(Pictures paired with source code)
>>

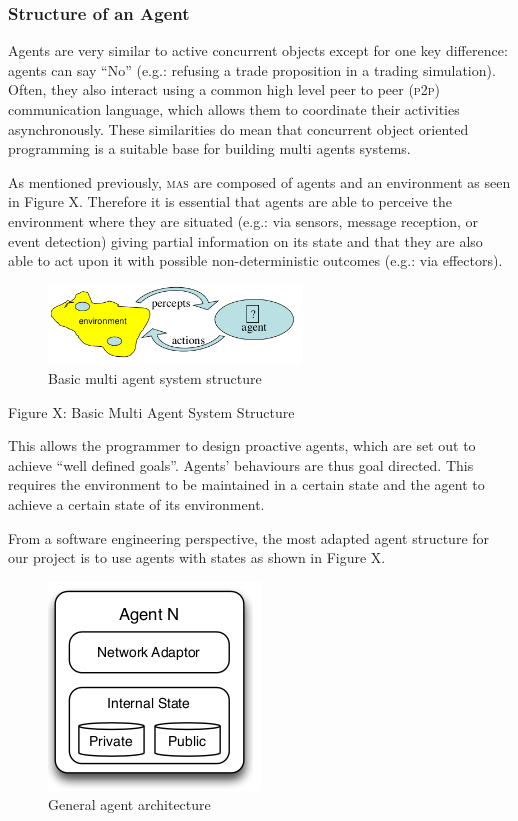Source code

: \subsubsection{Structure of an Agent}

Agents are very similar to active concurrent objects except for one key difference: agents can say ``No'' (e.g.: refusing a trade proposition in a trading simulation). Often, they also interact using a common high level peer to peer (\textsc{p2p}) communication language, which allows them to coordinate their activities asynchronously. These similarities do mean that concurrent object oriented programming is a suitable base for building multi agents systems.

As mentioned previously, \textsc{mas} are composed of agents and an environment as seen in Figure X. Therefore it is essential that agents are able to perceive the environment where they are situated (e.g.: via sensors, message reception, or event detection) giving partial information on its state and that they are also able to act upon it with possible non-deterministic outcomes (e.g.: via effectors).

\begin{figure}[h!]
	\centering
	\includegraphics[width=0.6\textwidth]{img/mas.png}
	\caption{Basic multi agent system structure}
	\label{fig:mas}
\end{figure}

Figure X: Basic Multi Agent System Structure

This allows the programmer to design proactive agents, which are set out to achieve ``well defined goals''. Agents' behaviours are thus goal directed. This requires the environment to be maintained in a certain state and the agent to achieve a certain state of its environment.~\cite{MAS-DoC}

From a software engineering perspective, the most adapted agent structure for our project is to use agents with states as shown in Figure X.

\begin{figure}[h!]
	\centering
	\includegraphics[]{img/agent-architecture.png}
	\caption{General agent architecture~\cite{Sam-Transfer-Report}}
	\label{fig:agent-architecture}
\end{figure}


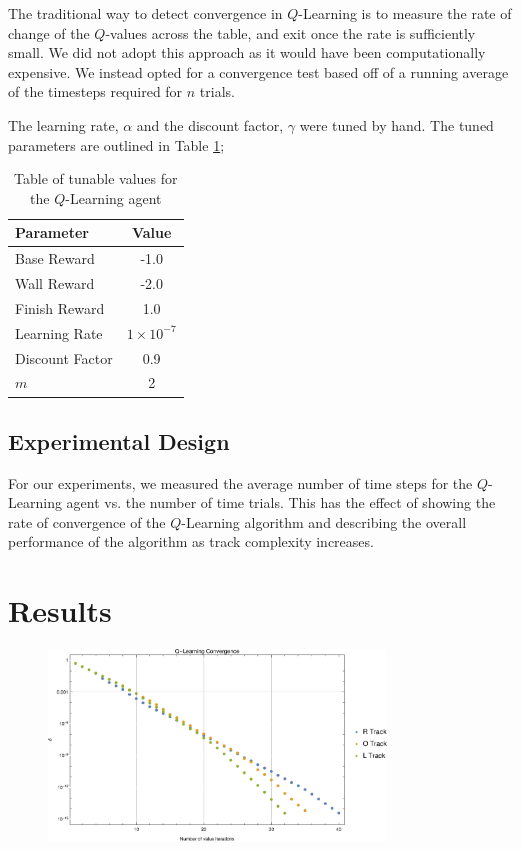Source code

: \documentclass{article}
\begin{document}
			The traditional way to detect convergence in $Q$-Learning is to measure the rate of change of the $Q$-values across the table, and exit once the rate is sufficiently small. We did not adopt this approach as it would have been computationally expensive. We instead opted for a convergence test based off of a running average of the timesteps required for $n$ trials.
			
			The learning rate, $\alpha$ and the discount factor, $\gamma$ were tuned by hand. The tuned parameters are outlined in Table \ref{Q_params};
			
			\begin{table}
				\centering
				\begin{tabular}{|l|c|}
					\hline
					Parameter & Value \\ \hline
					Base Reward & -1.0 \\ 
					Wall Reward & -2.0 \\
					Finish Reward & 1.0 \\
					Learning Rate & $1 \times 10^{-7}$ \\
					Discount Factor & 0.9 \\
					$m$ & 2 \\ \hline
				\end{tabular}
				\caption{Table of tunable values for the $Q$-Learning agent}
				\label{Q_params}
			\end{table}
		\subsection{Experimental Design}
		
			For our experiments, we measured the average number of time steps for the $Q$-Learning agent vs. the number of time trials. This has the effect of showing the rate of convergence of the $Q$-Learning algorithm and describing the overall performance of the algorithm as track complexity increases.
		
	\section{Results}		
				\begin{figure}[h!]
					\centering
					\includegraphics[width=0.8\textwidth]{Diagrams/VIter}
					\caption{}
					\label{VIter}
				\end{figure}
				
\end{document}
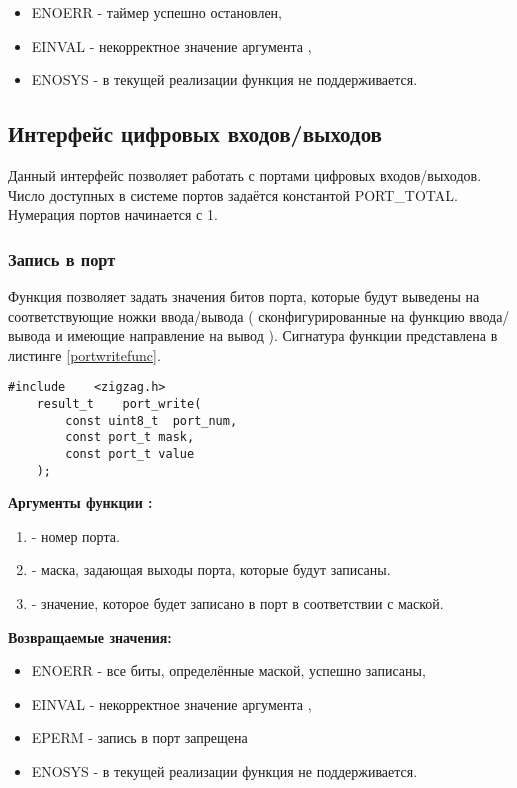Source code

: {\itshape
\begin{itemize}
\item ENOERR - таймер успешно остановлен,
\item EINVAL - некорректное значение аргумента ,
\item ENOSYS - в текущей реализации функция не поддерживается.
\end{itemize}
}

\subsection{Интерфейс цифровых входов/выходов}
    Данный интерфейс позволяет работать с портами цифровых входов/выходов. Число доступных в системе
портов задаётся константой PORT\_TOTAL. Нумерация портов начинается с 1.

\subsubsection{Запись в порт}
    Функция  позволяет задать значения битов порта, которые будут выведены 
на соответствующие ножки ввода/вывода ( сконфигурированные на функцию ввода/вывода и имеющие
направление на вывод ). Сигнатура функции представлена в листинге \ref{portwritefunc}.
\begin{lstlisting}[caption=\myfunc{port\_write()} - запись в порт, label=portwritefunc ]
    #include    <zigzag.h>
    result_t    port_write( 
        const uint8_t  port_num, 
        const port_t mask, 
        const port_t value 
    );
\end{lstlisting}

{\bfseries Аргументы функции :}

{\itshape
\begin{enumerate}
\item {} - номер порта.
\item {} - маска, задающая выходы порта, которые будут записаны.
\item {} - значение, которое будет записано в порт в соответствии с маской.
\end{enumerate}
}

{\bfseries Возвращаемые значения:}

{\itshape
\begin{itemize}
\item ENOERR - все биты, определённые маской, успешно записаны,
\item EINVAL - некорректное значение аргумента ,
\item EPERM - запись в порт запрещена
\item ENOSYS - в текущей реализации функция не поддерживается.
\end{itemize}
}

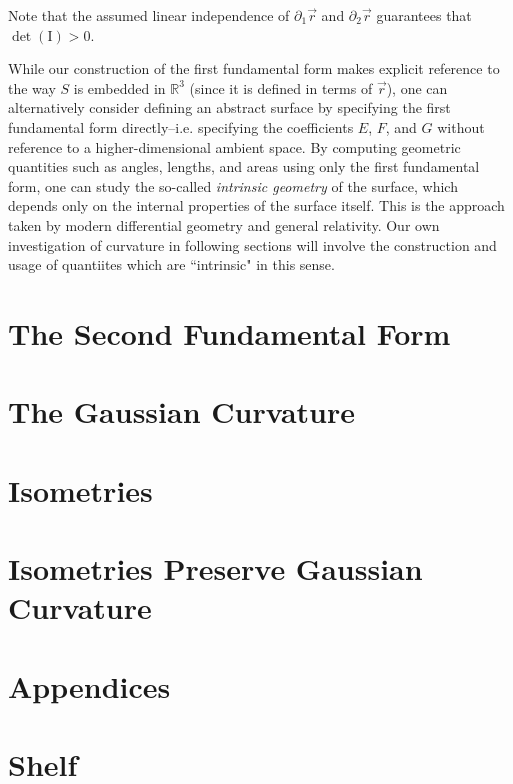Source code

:\documentclass{article}
\begin{document}
Note that the assumed linear independence of $\partial_1 \vec{r}$ and $\partial_2 \vec{r}$ guarantees that $\det(\mathrm{I}) > 0$.

While our construction of the first fundamental form makes explicit reference to the way $S$ is embedded in $\mathbb{R}^3$ (since it is defined in terms of $\vec{r}$), one can alternatively consider defining an abstract surface by specifying the first fundamental form directly--i.e. specifying the coefficients $E$, $F$, and $G$ without reference to a higher-dimensional ambient space. By computing geometric quantities such as angles, lengths, and areas using only the first fundamental form, one can study the so-called \textit{intrinsic geometry} of the surface, which depends only on the internal properties of the surface itself. This is the approach taken by modern differential geometry and general relativity. Our own investigation of curvature in following sections will involve the construction and usage of quantiites which are ``intrinsic" in this sense.

\section{The Second Fundamental Form}

\section{The Gaussian Curvature}

\section{Isometries}

\section{Isometries Preserve Gaussian Curvature}

\section{Appendices}

\section{Shelf}
\end{document}
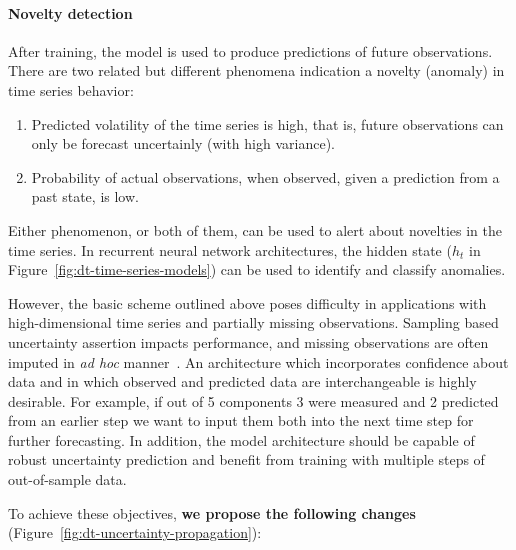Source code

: \documentclass[runningheads]{llncs}
\begin{document}
\paragraph{Novelty detection} After training, the model is used
to produce predictions of future observations. There are two
related but different phenomena indication a novelty (anomaly)
in time series behavior:
\begin{enumerate}
\item Predicted volatility of the time series is high, that is, future
observations can only be forecast uncertainly (with high variance). 
\item Probability of actual observations, when observed, given a prediction
from a past state, is low.
\end{enumerate}
Either phenomenon, or both of them, can be used to alert about
novelties in the time series. In recurrent neural network
architectures, the hidden state ($h_t$ in
Figure~\ref{fig:dt-time-series-models}) can be used to identify
and classify anomalies.

However, the basic scheme outlined above poses difficulty in
applications with high-dimensional time series and partially
missing observations. Sampling based uncertainty assertion
impacts performance, and missing observations are often imputed
in \textit{ad hoc} manner~\cite{}. An architecture which
incorporates confidence about data and in which observed and
predicted data are interchangeable is  highly desirable. For
example, if out of 5 components 3 were measured and 2 predicted
from an earlier step we want to input them both into the next
time step for further forecasting. In addition, the model
architecture should be capable of robust uncertainty prediction
and benefit from training with multiple steps of out-of-sample
data.

To achieve these objectives, \textbf{we propose the following
changes} (Figure~\ref{fig:dt-uncertainty-propagation}):
\end{document}
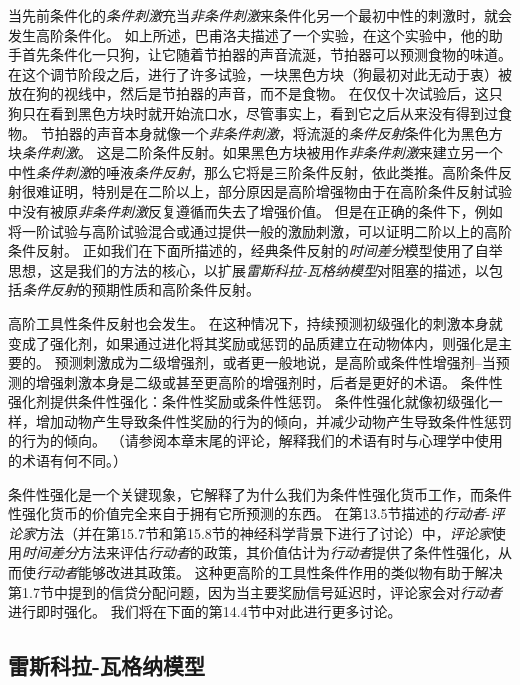 当先前条件化的\textit{条件刺激}充当\textit{非条件刺激}来条件化另一个最初中性的刺激时，就会发生高阶条件化。
如上所述，巴甫洛夫描述了一个实验，在这个实验中，他的助手首先条件化一只狗，让它随着节拍器的声音流涎，节拍器可以预测食物的味道。
在这个调节阶段之后，进行了许多试验，一块黑色方块（狗最初对此无动于衷）被放在狗的视线中，然后是节拍器的声音，而不是食物。
在仅仅十次试验后，这只狗只在看到黑色方块时就开始流口水，尽管事实上，看到它之后从来没有得到过食物。
节拍器的声音本身就像一个\textit{非条件刺激}，将流涎的\textit{条件反射}条件化为黑色方块\textit{条件刺激}。
这是二阶条件反射。如果黑色方块被用作\textit{非条件刺激}来建立另一个中性\textit{条件刺激}的唾液\textit{条件反射}，那么它将是三阶条件反射，依此类推。高阶条件反射很难证明，特别是在二阶以上，部分原因是高阶增强物由于在高阶条件反射试验中没有被原\textit{非条件刺激}反复遵循而失去了增强价值。
但是在正确的条件下，例如将一阶试验与高阶试验混合或通过提供一般的激励刺激，可以证明二阶以上的高阶条件反射。
正如我们在下面所描述的，经典条件反射的\textit{时间差分}模型使用了自举思想，这是我们的方法的核心，以扩展\textit{雷斯科拉-瓦格纳模型}对阻塞的描述，以包括\textit{条件反射}的预期性质和高阶条件反射。


高阶工具性条件反射也会发生。
在这种情况下，持续预测初级强化的刺激本身就变成了强化剂，如果通过进化将其奖励或惩罚的品质建立在动物体内，则强化是主要的。
预测刺激成为二级增强剂，或者更一般地说，是高阶或条件性增强剂--当预测的增强刺激本身是二级或甚至更高阶的增强剂时，后者是更好的术语。
条件性强化剂提供条件性强化：条件性奖励或条件性惩罚。
条件性强化就像初级强化一样，增加动物产生导致条件性奖励的行为的倾向，并减少动物产生导致条件性惩罚的行为的倾向。
（请参阅本章末尾的评论，解释我们的术语有时与心理学中使用的术语有何不同。）



条件性强化是一个关键现象，它解释了为什么我们为条件性强化货币工作，而条件性强化货币的价值完全来自于拥有它所预测的东西。
在第13.5节描述的\textit{行动者}-\textit{评论家}方法（并在第15.7节和第15.8节的神经科学背景下进行了讨论）中，\textit{评论家}使用\textit{时间差分}方法来评估\textit{行动者}的政策，其价值估计为\textit{行动者}提供了条件性强化，从而使\textit{行动者}能够改进其政策。
这种更高阶的工具性条件作用的类似物有助于解决第1.7节中提到的信贷分配问题，因为当主要奖励信号延迟时，评论家会对\textit{行动者}进行即时强化。
我们将在下面的第14.4节中对此进行更多讨论。


\subsection{雷斯科拉-瓦格纳模型} \label{sec:rescorla_wagner}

<<

- _What is needed_: Could you count how many lines in the records contain the word "based"? Only the number is needed.

- _Exercise answer_: 2